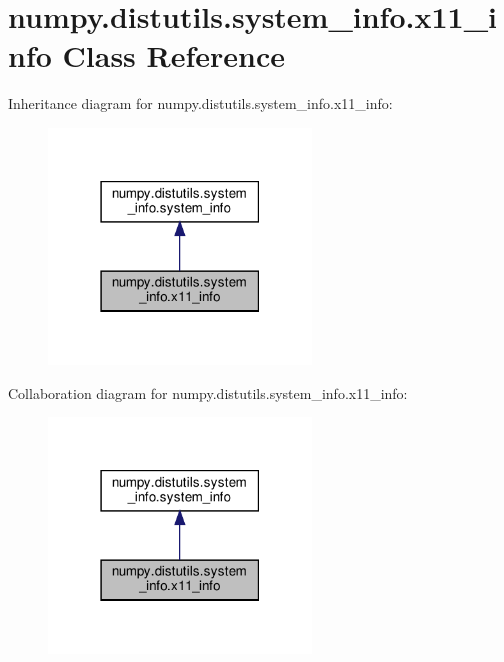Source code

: \hypertarget{classnumpy_1_1distutils_1_1system__info_1_1x11__info}{}\section{numpy.\+distutils.\+system\+\_\+info.\+x11\+\_\+info Class Reference}
\label{classnumpy_1_1distutils_1_1system__info_1_1x11__info}


Inheritance diagram for numpy.\+distutils.\+system\+\_\+info.\+x11\+\_\+info\+:
\nopagebreak
\begin{figure}[H]
\begin{center}
\leavevmode
\includegraphics[width=198pt]{classnumpy_1_1distutils_1_1system__info_1_1x11__info__inherit__graph}
\end{center}
\end{figure}


Collaboration diagram for numpy.\+distutils.\+system\+\_\+info.\+x11\+\_\+info\+:
\nopagebreak
\begin{figure}[H]
\begin{center}
\leavevmode
\includegraphics[width=198pt]{classnumpy_1_1distutils_1_1system__info_1_1x11__info__coll__graph}
\end{center}
\end{figure}

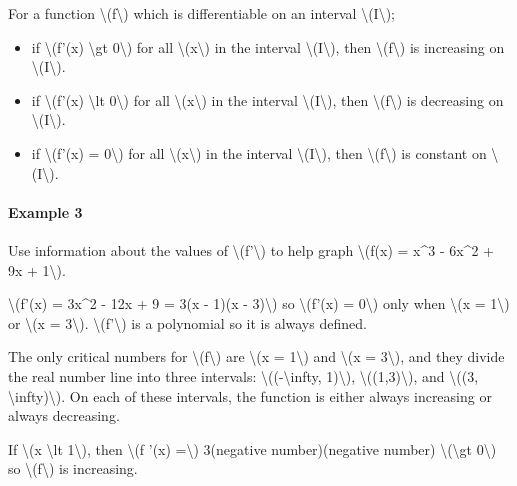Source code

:For a function \textbackslash{}(f\textbackslash{}) which is
differentiable on an interval \textbackslash{}(I\textbackslash{});

\begin{itemize}
\tightlist
\item
  if \textbackslash{}(f'(x) \textbackslash{}gt 0\textbackslash{}) for
  all \textbackslash{}(x\textbackslash{}) in the interval
  \textbackslash{}(I\textbackslash{}), then
  \textbackslash{}(f\textbackslash{}) is increasing on
  \textbackslash{}(I\textbackslash{}).
\item
  if \textbackslash{}(f'(x) \textbackslash{}lt 0\textbackslash{}) for
  all \textbackslash{}(x\textbackslash{}) in the interval
  \textbackslash{}(I\textbackslash{}), then
  \textbackslash{}(f\textbackslash{}) is decreasing on
  \textbackslash{}(I\textbackslash{}).
\item
  if \textbackslash{}(f'(x) = 0\textbackslash{}) for all
  \textbackslash{}(x\textbackslash{}) in the interval
  \textbackslash{}(I\textbackslash{}), then
  \textbackslash{}(f\textbackslash{}) is constant on
  \textbackslash{}(I\textbackslash{}).
\end{itemize}

\hypertarget{example-3}{%
\paragraph{Example 3}\label{example-3}}

Use information about the values of \textbackslash{}(f'\textbackslash{})
to help graph \textbackslash{}(f(x) = x\^{}3 - 6x\^{}2 + 9x +
1\textbackslash{}).

\textbackslash{}(f'(x) = 3x\^{}2 - 12x + 9 = 3(x - 1)(x -
3)\textbackslash{}) so \textbackslash{}(f'(x) = 0\textbackslash{}) only
when \textbackslash{}(x = 1\textbackslash{}) or \textbackslash{}(x =
3\textbackslash{}). \textbackslash{}(f'\textbackslash{}) is a polynomial
so it is always defined.

The only critical numbers for \textbackslash{}(f\textbackslash{}) are
\textbackslash{}(x = 1\textbackslash{}) and \textbackslash{}(x =
3\textbackslash{}), and they divide the real number line into three
intervals: \textbackslash{}((-\textbackslash{}infty,
1)\textbackslash{}), \textbackslash{}((1,3)\textbackslash{}), and
\textbackslash{}((3, \textbackslash{}infty)\textbackslash{}). On each of
these intervals, the function is either always increasing or always
decreasing.

If \textbackslash{}(x \textbackslash{}lt 1\textbackslash{}), then
\textbackslash{}(f '(x) =\textbackslash{}) 3(negative number)(negative
number) \textbackslash{}(\textbackslash{}gt 0\textbackslash{}) so
\textbackslash{}(f\textbackslash{}) is increasing.

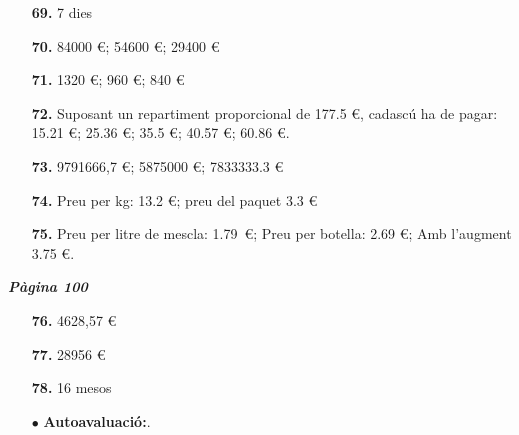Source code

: \documentclass[a4paper, pdf, twoside]{book}
\begin{document}
\begin{multicols}{2}
\begin{enumerate}
\item[\fontfamily{phv}\selectfont\color{blue}\textbf{69. }] 
7 dies
\vspace{0.25cm}
\item[\fontfamily{phv}\selectfont\color{blue}\textbf{70. }] 
84000 \euro {}; 54600 \euro {}; 29400 \euro {}
\vspace{0.25cm}
\item[\fontfamily{phv}\selectfont\color{blue}\textbf{71. }] 
1320 \euro {}; 960 \euro {}; 840 \euro {}
\vspace{0.25cm}
\item[\fontfamily{phv}\selectfont\color{blue}\textbf{72. }] 
Suposant un repartiment proporcional de 177.5 \euro {}, cadascú ha de pagar: 15.21 \euro {}; 25.36 \euro {}; 35.5 \euro {}; 40.57 \euro {}; 60.86 \euro {}.
\vspace{0.25cm}
\item[\fontfamily{phv}\selectfont\color{blue}\textbf{73. }] 
9791666,7 \euro {}; 5875000 \euro {}; 7833333.3 \euro {}
\vspace{0.25cm}
\item[\fontfamily{phv}\selectfont\color{blue}\textbf{74. }] 
Preu per kg: 13.2 \euro {}; preu del paquet 3.3 \euro {}
\vspace{0.25cm}
\item[\fontfamily{phv}\selectfont\color{blue}\textbf{75. }] 
Preu per litre de mescla: 1.79 \euro {}; Preu per botella: 2.69 \euro {}; Amb l'augment 3.75 \euro {}.
 \end{enumerate}
\vspace{0.3cm}


{\textbf{\em Pàgina 100}} \hrulefill
\begin{enumerate}
\vspace{0.25cm}
\item[\fontfamily{phv}\selectfont\color{blue}\textbf{76. }] 
4628,57 \euro {}
 \end{enumerate}
\begin{enumerate}
\vspace{0.25cm}
\item[\fontfamily{phv}\selectfont\color{blue}\textbf{77. }] 
28956 \euro {}
\vspace{0.25cm}
\item[\fontfamily{phv}\selectfont\color{blue}\textbf{78. }] 
16 mesos
\vspace{0.25cm}
 \item[$\bullet$ ] {\selectfont\color{blue}\textbf{Autoavaluació:}. }


\end{enumerate}
\end{multicols}
\end{document}
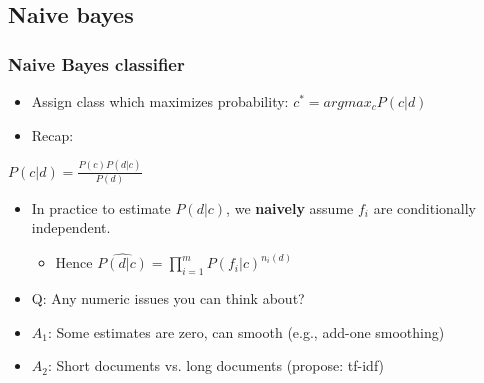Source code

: \documentclass{beamer}
\begin{document}
\subsection{Naive bayes}
\begin{frame}
	\frametitle{Naive Bayes classifier}
	\begin{itemize}
		\item Assign class which maximizes probability: $c^{*}=argmax_{c} P(c|d)$
		\pause
		\item Recap:
	\end{itemize}
	
	\begin{Definition}
		\center
		$P(c|d) = \frac{P(c)P(d|c)}{P(d)}$
	\end{Definition}
	\pause
	\begin{itemize}
		\item In practice to estimate $P(d|c)$, we \textbf{naively} assume $f_i$ are conditionally independent.
		\pause
		\begin{itemize}
			\item Hence $\widehat{P(d|c)}=\prod_{i=1}^{m}P(f_i|c)^{n_i(d)}$ 
		\end{itemize}
		\pause
		\item Q: Any numeric issues you can think about?
		\pause
		\item $A_1$: Some estimates are zero, can smooth (e.g., add-one smoothing) 
		\pause
		\item $A_2$: Short documents vs. long documents (propose: tf-idf)
	\end{itemize}
\end{frame}
\end{document}
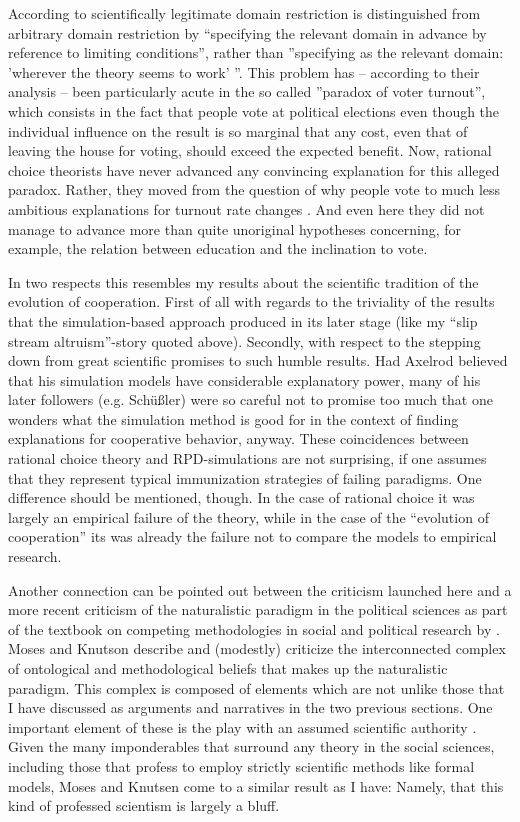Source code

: \documentclass[graybox, English]{svmult}
\begin{document}
According to \citet[45]{green-shapiro:1994} scientifically legitimate
domain restriction is distinguished from arbitrary domain restriction
by ``specifying the relevant domain in advance by reference to
limiting conditions'', rather than ''specifying as the relevant
domain: 'wherever the theory seems to work' ''. This problem has --
according to their analysis -- been particularly acute in the so
called ''paradox of voter turnout'', which consists in the fact that
people vote at political elections even though the individual
influence on the result is so marginal that any cost, even that of
leaving the house for voting, should exceed the expected benefit. Now,
rational choice theorists have never advanced any convincing
explanation for this alleged paradox. Rather, they moved from the
question of why people vote to much less ambitious explanations for
turnout rate changes \citep[59]{green-shapiro:1994}. And even here
they did not manage to advance more than quite unoriginal hypotheses
concerning, for example, the relation between education and the
inclination to vote.

In two respects this resembles my results about the scientific
tradition of the evolution of cooperation. First of all with regards
to the triviality of the results that the simulation-based approach
produced in its later stage (like my ``slip stream
altruism''-story quoted above). Secondly, with respect to the stepping
down from great scientific promises to such humble results. Had
Axelrod believed that his simulation models have considerable
explanatory power, many of his later followers (e.g. Schüßler) were so
careful not to promise too much that one wonders what the simulation
method is good for in the context of finding explanations for
cooperative behavior, anyway. These coincidences between rational
choice theory and RPD-simulations are not surprising, if one assumes
that they represent typical immunization strategies of failing
paradigms. One difference should be mentioned, though. In the case of
rational choice it was largely an empirical failure of the theory,
while in the case of the ``evolution of cooperation'' its was already
the failure not to compare the models to empirical research.

Another connection can be pointed out between the criticism launched
here and a more recent criticism of the naturalistic paradigm in the
political sciences as part of the textbook on competing methodologies
in social and political research by
\citet[145-168]{moses-knutsen:2012}. Moses and Knutson describe and
(modestly) criticize the interconnected complex of ontological and
methodological beliefs that makes up the naturalistic paradigm. This
complex is composed of elements which are not unlike those that I have
discussed as arguments and narratives in the two previous
sections. One important element of these is the play with an assumed
scientific authority \citep[157ff.]{moses-knutsen:2012}. Given
the many imponderables that surround any theory in the social
sciences, including those that profess to employ strictly scientific
methods like formal models, Moses and Knutsen come 
to a similar result as I have:
Namely, that this kind of professed scientism is largely a bluff.


%
%


\end{document}
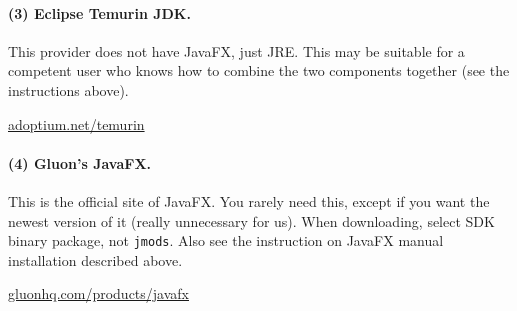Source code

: \paragraph{(3) Eclipse Temurin JDK.} This provider does not have JavaFX, just JRE. This may be suitable for a competent user who knows how to combine the two components together (see the instructions above).

\begin{compactitem}
\item \url{adoptium.net/temurin}
\end{compactitem}

\paragraph{(4) Gluon's JavaFX.} This is the official site of JavaFX. You rarely need this, except if you want the newest version of it (really unnecessary for us). When downloading, select SDK binary package, not \texttt{jmods}. Also see the instruction on JavaFX manual installation described above.

\begin{compactitem}
\item \url{gluonhq.com/products/javafx}
\end{compactitem}



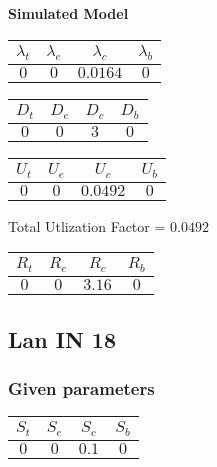 \documentclass{article}
\begin{document}
\begin{minipage}{0.5\textwidth}
\centering	\textbf{Simulated Model}
\begin{table}[H]
\centering
\begin{tabular}{@{}cccc@{}}
\toprule
$\lambda_t$ & $\lambda_e$ & $\lambda_c$ & $\lambda_b$\\
\midrule
$0$ & $0$ & $0.0164$ & $0$\\
\bottomrule
\end{tabular}
\end{table}
\begin{table}[H]
\centering
\begin{tabular}{@{}cccc@{}}
\toprule
$D_t$ & $D_e$ & $D_c$ & $D_b$\\
\midrule
$0$ & $0$ & $3$ & $0$\\
\bottomrule
\end{tabular}
\end{table}\begin{table}[H]
\centering
\begin{tabular}{@{}cccc@{}}
\toprule
$U_t$ & $U_e$ & $U_c$ & $U_b$\\
\midrule
$0$ & $0$ & $0.0492$ & $0$\\
\bottomrule
\end{tabular}
\end{table}
\centering Total Utlization Factor = $0.0492$
\begin{table}[H]
\centering
\begin{tabular}{@{}cccc@{}}
\toprule
$R_t$ & $R_e$ & $R_c$ & $R_b$\\
\midrule
$0$ & $0$ & $3.16$ & $0$\\
\bottomrule
\end{tabular}
\end{table}
\end{minipage}\subsection{Lan IN 18}
\subsubsection{Given parameters}
\begin{table}[H]
\centering
\begin{tabular}{@{}cccc@{}}
\toprule
$S_t$ & $S_e$ & $S_c$ & $S_b$\\
\midrule
$0$ & $0$ & $0.1$ & $0$\\
\bottomrule
\end{tabular}
\end{table}
\end{document}
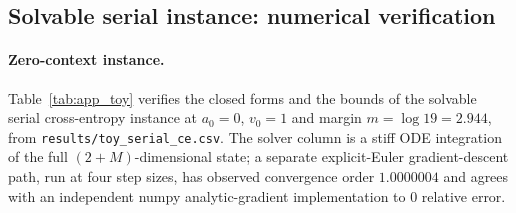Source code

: \subsection{Solvable serial instance: numerical verification}
\label{app:toy}

\paragraph{Zero-context instance.} Table~\ref{tab:app_toy} verifies the closed
forms and the bounds of the solvable serial cross-entropy instance at
$a_0 = 0$, $v_0 = 1$ and margin $m = \log 19 = 2.944$, from
\texttt{results/toy\_serial\_ce.csv}. The solver column is a stiff ODE
integration of the full $(2+M)$-dimensional state; a separate explicit-Euler
gradient-descent path, run at four step sizes, has observed convergence order
$1.0000004$ and agrees with an independent numpy analytic-gradient
implementation to $0$ relative error.

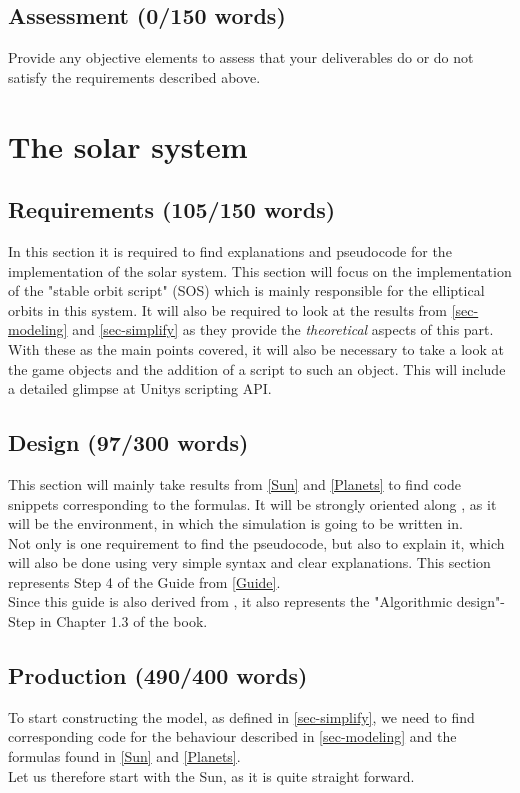 \documentclass[conference,compsoc]{IEEEtran}
\begin{document}
\subsection{Assessment (0/150 words)}
Provide any objective elements to assess that your deliverables do or do not satisfy the requirements described above. 

\section{The solar system}
\label{sec-solar-system}
\subsection{Requirements (105/150 words)}
In this section it is required to find explanations and pseudocode for the implementation of the solar system. This section will focus on the implementation of the "stable orbit script" (SOS) which is mainly responsible for the elliptical orbits in this system. It will also be required to look at the results from \ref{sec-modeling} and \ref{sec-simplify} as they provide the \emph{theoretical} aspects of this part. With these as the main points covered, it will also be necessary to take a look at the game objects and the addition of a script to such an object. This will include a detailed glimpse at Unitys scripting API. 
\subsection{Design (97/300 words)}
This section will mainly take results from \ref{Sun} and \ref{Planets} to find code snippets corresponding to the formulas. It will be strongly oriented along \cite{UnityDoc}, as it will be the environment, in which the simulation is going to be written in. \\
Not only is one requirement to find the pseudocode, but also to explain it, which will also be done using very simple syntax and clear explanations. This section represents Step 4 of the Guide from \ref{Guide}. \\ Since this guide is also derived from \cite{ComputationalModelsIntroduction}, it also represents the "Algorithmic design"-Step in Chapter 1.3 of the book. 
\subsection{Production (490/400 words)}
To start constructing the model, as defined in \ref{sec-simplify}, we need to find corresponding code for the behaviour described in \ref{sec-modeling} and the formulas found in \ref{Sun} and \ref{Planets}. \\
Let us therefore start with the Sun, as it is quite straight forward.
\end{document}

○ ○ ○

» TASK
Would you print, exactly as written, every line above from the one holding "influence on the" through the one holding "inclination to vote.", with both included and no other lines?

» EXERCISE ANSWER
influence on the result is so marginal that any cost, even that of
leaving the house for voting, should exceed the expected benefit. Now,
rational choice theorists have never advanced any convincing
explanation for this alleged paradox. Rather, they moved from the
question of why people vote to much less ambitious explanations for
turnout rate changes \citep[59]{green-shapiro:1994}. And even here
they did not manage to advance more than quite unoriginal hypotheses
concerning, for example, the relation between education and the
inclination to vote.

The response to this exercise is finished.